The National Association of Graduate Teachers (NAGRAT) Volta Chapter Tuesday said it was appalled by the laid-back attitude of government in tackling concerns of its members.
Mr Felix Tordeytsey, Regional Chairman, told journalists at a news conference in Ho that the government had not only shelved promises it made to persuade NAGRAT to call off an industrial action in 2013 but had also resorted to other anti-teacher policies to make the current situation more volatile.
He said the contention in 2013 was “government’s failure to pay teachers their incremental credit for 2011 and 2012, maintenance allowances as well as WAEC failure to negotiate with the teacher-unions on supervision and invigilation allowances”.
Mr Tordeytsey said “one year on, the very issues raised by NAGRAT over which teachers went on strike have still not been dealt with”.
He said “to add insult to injury, government has decided not to pay accrued salary arrears which extend beyond there months for newly recruited teachers, teachers who are promoted and teachers who are re-engaged or reinstated”.
Mr Tordeytsey said “government has also refused to pay transfer grants as well as Transport and Travelling (T and T) expenses to teachers who are transferred”.

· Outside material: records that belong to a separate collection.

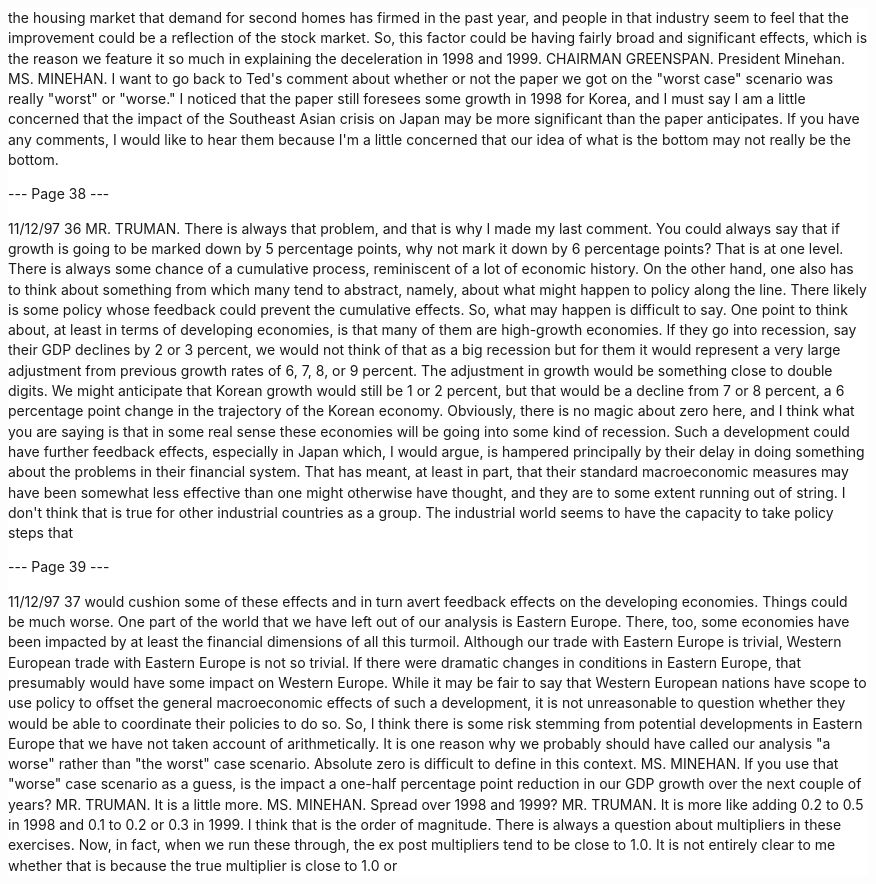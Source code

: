 the housing market that demand for second homes has firmed in the past year, and people in that
industry seem to feel that the improvement could be a reflection of the stock market. So, this
factor could be having fairly broad and significant effects, which is the reason we feature it so
much in explaining the deceleration in 1998 and 1999.
CHAIRMAN GREENSPAN. President Minehan.
MS. MINEHAN. I want to go back to Ted's comment about whether or not the paper
we got on the "worst case" scenario was really "worst" or "worse." I noticed that the paper still
foresees some growth in 1998 for Korea, and I must say I am a little concerned that the impact of
the Southeast Asian crisis on Japan may be more significant than the paper anticipates. If you
have any comments, I would like to hear them because I'm a little concerned that our idea of
what is the bottom may not really be the bottom.

--- Page 38 ---

11/12/97 36
MR. TRUMAN. There is always that problem, and that is why I made my last
comment. You could always say that if growth is going to be marked down by 5 percentage
points, why not mark it down by 6 percentage points? That is at one level. There is always some
chance of a cumulative process, reminiscent of a lot of economic history. On the other hand, one
also has to think about something from which many tend to abstract, namely, about what might
happen to policy along the line. There likely is some policy whose feedback could prevent the
cumulative effects. So, what may happen is difficult to say. One point to think about, at least in
terms of developing economies, is that many of them are high-growth economies. If they go into
recession, say their GDP declines by 2 or 3 percent, we would not think of that as a big recession
but for them it would represent a very large adjustment from previous growth rates of 6, 7, 8, or
9 percent. The adjustment in growth would be something close to double digits. We might
anticipate that Korean growth would still be 1 or 2 percent, but that would be a decline from 7 or
8 percent, a 6 percentage point change in the trajectory of the Korean economy. Obviously,
there is no magic about zero here, and I think what you are saying is that in some real sense these
economies will be going into some kind of recession.
Such a development could have further feedback effects, especially in Japan which, I
would argue, is hampered principally by their delay in doing something about the problems in
their financial system. That has meant, at least in part, that their standard macroeconomic
measures may have been somewhat less effective than one might otherwise have thought, and
they are to some extent running out of string. I don't think that is true for other industrial
countries as a group. The industrial world seems to have the capacity to take policy steps that

--- Page 39 ---

11/12/97 37
would cushion some of these effects and in turn avert feedback effects on the developing
economies. Things could be much worse.
One part of the world that we have left out of our analysis is Eastern Europe. There,
too, some economies have been impacted by at least the financial dimensions of all this turmoil.
Although our trade with Eastern Europe is trivial, Western European trade with Eastern Europe
is not so trivial. If there were dramatic changes in conditions in Eastern Europe, that presumably
would have some impact on Western Europe. While it may be fair to say that Western European
nations have scope to use policy to offset the general macroeconomic effects of such a
development, it is not unreasonable to question whether they would be able to coordinate their
policies to do so. So, I think there is some risk stemming from potential developments in Eastern
Europe that we have not taken account of arithmetically. It is one reason why we probably
should have called our analysis "a worse" rather than "the worst" case scenario. Absolute zero is
difficult to define in this context.
MS. MINEHAN. If you use that "worse" case scenario as a guess, is the impact a
one-half percentage point reduction in our GDP growth over the next couple of years?
MR. TRUMAN. It is a little more.
MS. MINEHAN. Spread over 1998 and 1999?
MR. TRUMAN. It is more like adding 0.2 to 0.5 in 1998 and 0.1 to 0.2 or 0.3 in
1999. I think that is the order of magnitude. There is always a question about multipliers in
these exercises. Now, in fact, when we run these through, the ex post multipliers tend to be close
to 1.0. It is not entirely clear to me whether that is because the true multiplier is close to 1.0 or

He said the “West African Examinations Council (WAEC) had still not negotiated the supervision and invigilation allowances for the personnel of the Ghana Education Service (GES)”.
Mr Tordeytsey urged government to state its position on these issues by the end of April or NAGRAT Volta would be unable to restrain its 2,500 angry members from any collective action to assert the Association’s position.
In answers to questions he said, he could not remember the last time a NAGRAT member or any teacher was paid a transfer grant or T and T.
“How do you transfer a teacher in the middle of the year without paying that person any money and expect him to be functional,” Mr Tordeytsey stated.
He said directives by government that back pays beyond three months would be paid only on application by affected officers was tantamount to asking benefactors of teachers to wait indefinitely for their money lent to them.
Mr Tordeytsey said teachers already were “withering economically” and frustrated and could take it anymore.